Contrary to common misconception, domestic violence is a complex problem that goes beyond the physicality of the abuse to psychological, social and legal issues. For this reason, a social worker should be sufficiently equipped with skills relating to these fields, in order to help victims of family violence in a holistic manner (Danis, 2003). For instance, a social worker should be skilled at interacting with the entire family unit including the violence perpetrator, the victim, and children. The ability to engage these individuals and linking their experiences could enable the family to begin the healing process on their own terms. When dealing with children, the key responsibilities of a social worker should be ensuring their safety, re-building the mother-child link that could have been severed by the abuse, and gradually helping the mother heal in order to become a functional parent to the child. In dealing with the abuser, a social worker can engage him in a safe manner, encouraging him to seek professional help in order to transform their behavior.
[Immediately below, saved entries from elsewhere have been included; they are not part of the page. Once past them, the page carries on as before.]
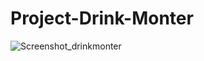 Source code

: # Project-Drink-Monter

![Screenshot_drinkmonter](https://github.com/user-attachments/assets/93b0507a-73d4-4112-9c29-84e8c2670666)
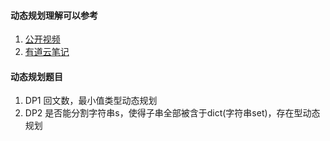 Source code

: #### 动态规划理解可以参考
1. [公开视频](https://www.bilibili.com/video/av45990457?from=search&seid=3585676751416447351)
2. [有道云笔记](http://note.youdao.com/noteshare?id=dbb97adbef6b72d64af11ad043de495c&sub=8DDFDD2947F746838C9C6F631B04C854)

#### 动态规划题目
1. DP1 回文数，最小值类型动态规划 
2. DP2 是否能分割字符串s，使得子串全部被含于dict(字符串set)，存在型动态规划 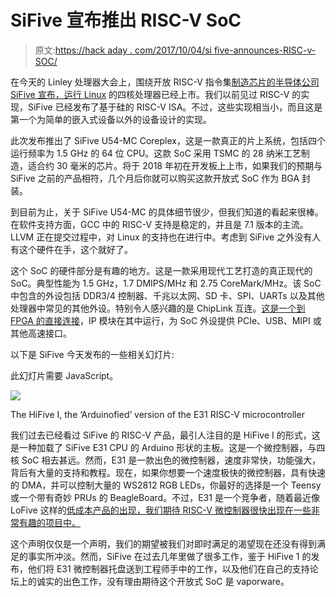 # SiFive 宣布推出 RISC-V SoC

> 原文:[https://hack aday . com/2017/10/04/si five-announces-RISC-v-SOC/](https://hackaday.com/2017/10/04/sifive-announces-risc-v-soc/)

在今天的 Linley 处理器大会上，围绕开放 RISC-V 指令集[制造芯片的半导体公司 SiFive 宣布，运行 Linux](https://www.sifive.com/products/coreplex-risc-v-ip/u54-mc/) 的四核处理器已经上市。我们以前见过 RISC-V 的实现，SiFive 已经发布了基于硅的 RISC-V ISA。不过，这些实现相当小，而且这是第一个为简单的嵌入式设备以外的设备设计的实现。

此次发布推出了 SiFive U54-MC Coreplex，这是一款真正的片上系统，包括四个运行频率为 1.5 GHz 的 64 位 CPU。这款 SoC 采用 TSMC 的 28 纳米工艺制造，适合约 30 毫米的芯片。将于 2018 年初在开发板上上市，如果我们的预期与 SiFive 之前的产品相符，几个月后你就可以购买这款开放式 SoC 作为 BGA 封装。

到目前为止，关于 SiFive U54-MC 的具体细节很少，但我们知道的看起来很棒。在软件支持方面，GCC 中的 RISC-V 支持是稳定的，并且是 7.1 版本的主流。LLVM 正在提交过程中，对 Linux 的支持也在进行中。考虑到 SiFive 之外没有人有这个硬件在手，这个就好了。

这个 SoC 的硬件部分是有趣的地方。这是一款采用现代工艺打造的真正现代的 SoC。典型性能为 1.5 GHz，1.7 DMIPS/MHz 和 2.75 CoreMark/MHz。该 SoC 中包含的外设包括 DDR3/4 控制器、千兆以太网、SD 卡、SPI、UARTs 以及其他处理器中常见的其他外设。特别令人感兴趣的是 ChipLink 互连。[这是一个到 FPGA 的直接连接](https://www.sifive.com/products/peripheral-ip/)，IP 模块在其中运行，为 SoC 外设提供 PCIe、USB、MIPI 或其他高速接口。

以下是 SiFive 今天发布的一些相关幻灯片:

此幻灯片需要 JavaScript。

[![](../Images/b1ddb1172309d1b234085f8b4db58e3e.png)](https://hackaday.com/wp-content/uploads/2017/10/hifivehero21.png)

The HiFive I, the ‘Arduinofied’ version of the E31 RISC-V microcontroller

我们过去已经看过 SiFive 的 RISC-V 产品，最引人注目的是 HiFive I 的形式，这是一种加载了 SiFive E31 CPU 的 Arduino 形状的主板。这是一个微控制器，与四核 SoC 相去甚远。然而，E31 是一款出色的微控制器，速度非常快，功能强大，背后有大量的支持和教程。现在，如果你想要一个速度极快的微控制器，具有快速的 DMA，并可以控制大量的 WS2812 RGB LEDs，你最好的选择是一个 Teensy 或一个带有奇妙 PRUs 的 BeagleBoard。不过，E31 是一个竞争者，随着最近像 LoFive 这样的[低成本产品的出现，我们期待 RISC-V 微控制器很快出现在一些非常有趣的项目中。](https://hackaday.com/2017/09/18/a-smaller-cheaper-risc-v-board/)

这个声明仅仅是一个声明，我们的期望被我们对即时满足的渴望现在还没有得到满足的事实所冲淡。然而，SiFive 在过去几年里做了很多工作，鉴于 HiFive 1 的发布，他们将 E31 微控制器托盘送到工程师手中的工作，以及他们在自己的支持论坛上的诚实的出色工作，没有理由期待这个开放式 SoC 是 vaporware。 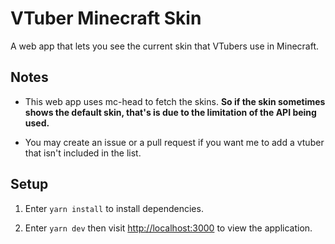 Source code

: # VTuber Minecraft Skin

A web app that lets you see the current skin that VTubers use in Minecraft.

## Notes

- This web app uses mc-head to fetch the skins. **So if the skin sometimes shows the default skin, that's is due to the limitation of the API being used.**

- You may create an issue or a pull request if you want me to add a vtuber that isn't included in the list.

## Setup

1. Enter `yarn install` to install dependencies.

2. Enter `yarn dev` then visit [http://localhost:3000](http://localhost:3000) to view the application.
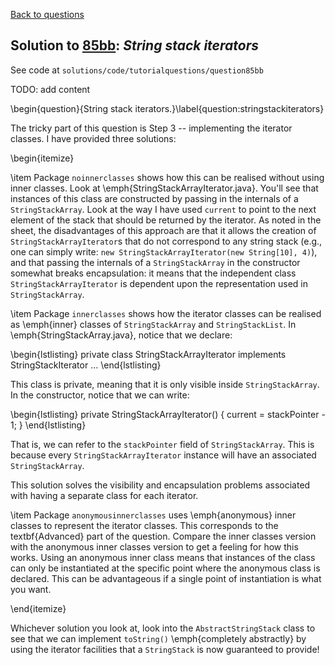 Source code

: [Back to questions](../README.md)

## Solution to [85bb](../questions/85bb): *String stack iterators*

See code at `solutions/code/tutorialquestions/question85bb`

TODO: add content

\begin{question}{String stack iterators.}\label{question:stringstackiterators}

The tricky part of this question is Step 3 -- implementing the iterator classes.  I have provided three solutions:

\begin{itemize}

\item Package `noinnerclasses` shows how this can be realised without using inner classes.  Look at \emph{StringStackArrayIterator.java}.
You'll see that instances of this class are constructed by passing in the internals of a `StringStackArray`.  Look at the way I have used
`current` to point to the next element of the stack that should be returned by the iterator.  As noted in the sheet, the disadvantages of this
approach are that it allows the creation of `StringStackArrayIterator`s that do not correspond to any string stack (e.g., one can simply write: `new StringStackArrayIterator(new String[10], 4)`),
and that passing the internals of a `StringStackArray` in the constructor somewhat breaks encapsulation: it means that the independent class `StringStackArrayIterator`
is dependent upon the representation used in `StringStackArray`.

\item Package `innerclasses` shows how the iterator classes can be realised as \emph{inner} classes of `StringStackArray` and `StringStackList`.
In \emph{StringStackArray.java}, notice that we declare:

\begin{lstlisting}
private class StringStackArrayIterator implements StringStackIterator ...
\end{lstlisting}

This class is private, meaning that it is only visible inside `StringStackArray`.  In the constructor, notice that we can write:

\begin{lstlisting}
private StringStackArrayIterator() {
	current = stackPointer - 1;
}
\end{lstlisting}

That is, we can refer to the `stackPointer` field of `StringStackArray`.  This is because every `StringStackArrayIterator` instance will have an
associated `StringStackArray`.

This solution solves the visibility and encapsulation problems associated with having a separate class for each iterator.

\item Package `anonymousinnerclasses` uses \emph{anonymous} inner classes to represent the iterator classes.  This corresponds to the textbf{Advanced} part of the question.
Compare the inner classes version with the
anonymous inner classes version to get a feeling for how this works.  Using an anonymous inner class means that instances of the class can only be instantiated at the
specific point where the anonymous class is declared.  This can be advantageous if a single point of instantiation is what you want.

\end{itemize}

Whichever solution you look at, look into the `AbstractStringStack` class to see that we can implement `toString()`
\emph{completely abstractly} by using the iterator facilities that a `StringStack` is now guaranteed to provide!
Owing to the intricacy of domestic violence, social workers should be willing to embrace a holistic approach to helping the entire family in the recovery process. This calls for coordinated interaction with other agencies, including medical, legal, psychiatric, and community, among others. Building strong connections with such agencies would enable social workers to provide their vulnerable clients better access to high quality services. Most importantly, social workers must constantly strive to stay updated on emergent issues regarding domestic violence through training and case reviews.
- Barner, J. R., & Carney, M. M. (2011). Interventions for intimate partner violence: A historical review. Journal of Family Violence, (26), 235-244.
- Danis, F. (2003). Social work response to domestic violence: Encouraging news from a new look. Affilia, 28(2), 177-191.
- Dutton, M. & Goodman, L. (2005). Coercion in Intimate Partner Violence: Toward a New Conceptualization. Sex Roles, 52(11/12), 743-756.
- McCue, M.L. (2008). Domestic Violence: A Reference Handbook, 2nd ed. Santa Barbara, CA: ABC-CLIO, Inc.
- National Center on Domestic and Sexual Violence (NCDSV). (2016). Power and Control Wheel. Retrieved from http://www.ncdsv.org/images/PowerControlwheelNOSHADING.pdf
- Yamawaki, N., Ochoa-Shipp, M., Pulsipher, C., Harlos, A., & Swindler, S. (2012). Perceptions of domestic violence: The effects of domestic violence myths, victim’s relationship with her abuser, and the decision to return to her abuser. Journal of Interpersonal Violence, 27(16), 3195-3212.